WHAT YOU WILL DO: Find and copy each line in the material below where the string "token" occurs.

# # # # # # #

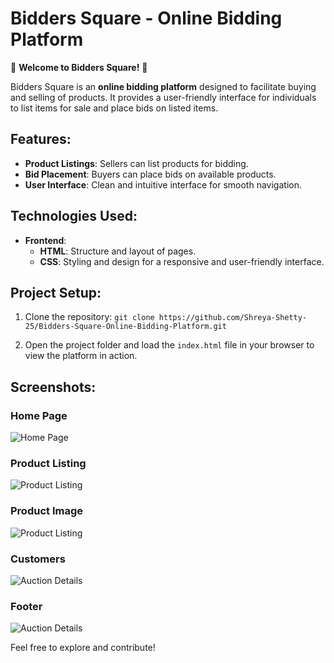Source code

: # Bidders Square - Online Bidding Platform

🎉 **Welcome to Bidders Square!** 🎉

Bidders Square is an **online bidding platform** designed to facilitate buying and selling of products. It provides a user-friendly interface for individuals to list items for sale and place bids on listed items.

## Features:
- **Product Listings**: Sellers can list products for bidding.
- **Bid Placement**: Buyers can place bids on available products.
- **User Interface**: Clean and intuitive interface for smooth navigation.

## Technologies Used:
- **Frontend**:
  - **HTML**: Structure and layout of pages.
  - **CSS**: Styling and design for a responsive and user-friendly interface.

## Project Setup:
1. Clone the repository:
```git clone https://github.com/Shreya-Shetty-25/Bidders-Square-Online-Bidding-Platform.git```

2. Open the project folder and load the `index.html` file in your browser to view the platform in action.

## Screenshots:
### Home Page
![Home Page](./website%20images/Homepage.png)

### Product Listing
![Product Listing](./website%20images/products.png)

### Product Image
![Product Listing](./website%20images/product%20image.png)

### Customers
![Auction Details](./website%20images/customers.png)

### Footer
![Auction Details](./website%20images/footer.png)

Feel free to explore and contribute!
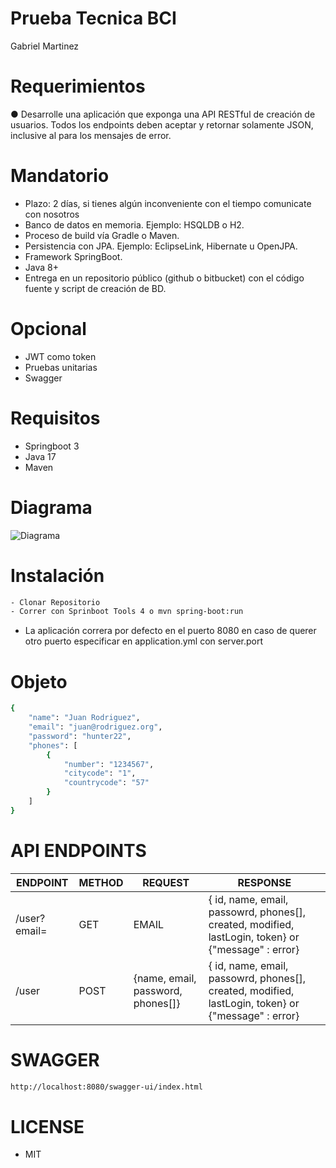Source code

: # Prueba Tecnica BCI
Gabriel Martinez

# Requerimientos
● Desarrolle una aplicación que exponga una API RESTful de creación de usuarios.
 Todos los endpoints deben aceptar y retornar solamente JSON, inclusive al para los mensajes de
 error.

 # Mandatorio
- Plazo: 2 días, si tienes algún inconveniente con el tiempo comunicate con nosotros
-  Banco de datos en memoria. Ejemplo: HSQLDB o H2.
-  Proceso de build vía Gradle o Maven.
-  Persistencia con JPA. Ejemplo: EclipseLink, Hibernate u OpenJPA.
-  Framework SpringBoot.
-  Java 8+
-  Entrega en un repositorio público (github o bitbucket) con el código fuente y script de
 creación de BD.

 # Opcional

- JWT como token
- Pruebas unitarias
- Swagger

##
# Requisitos
- Springboot 3
- Java 17
- Maven 

##
# Diagrama
![Diagrama](https://github.com/BiarqGabriel/prueba-tecnica-bci/assets/132589481/a42b7e70-3e9e-462d-9c24-b4143814b7d5)

##
# Instalación
```bash
- Clonar Repositorio
- Correr con Sprinboot Tools 4 o mvn spring-boot:run
```
- La aplicación correra por defecto en el puerto 8080 en caso de querer otro puerto especificar en application.yml con server.port
##
# Objeto
```bash
{
    "name": "Juan Rodriguez",
    "email": "juan@rodriguez.org",
    "password": "hunter22",
    "phones": [
        {
            "number": "1234567",
            "citycode": "1",
            "countrycode": "57"
        }
    ]
}
```
##
# API ENDPOINTS
| ENDPOINT| METHOD | REQUEST | RESPONSE |
|---------|--------|---------|----------|
| /user?email= | GET | EMAIL | { id, name, email, passowrd, phones[], created, modified, lastLogin, token}  or {"message" : error} |
| /user | POST | {name, email, password, phones[]} | { id, name, email, passowrd, phones[], created, modified, lastLogin, token}  or {"message" : error} |
##
# SWAGGER
```bash
http://localhost:8080/swagger-ui/index.html
```
##
# LICENSE
- MIT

# # # # # # #

ANSWER BOX:
- JWT como token
| /user?email= | GET | EMAIL | { id, name, email, passowrd, phones[], created, modified, lastLogin, token}  or {"message" : error} |
| /user | POST | {name, email, password, phones[]} | { id, name, email, passowrd, phones[], created, modified, lastLogin, token}  or {"message" : error} |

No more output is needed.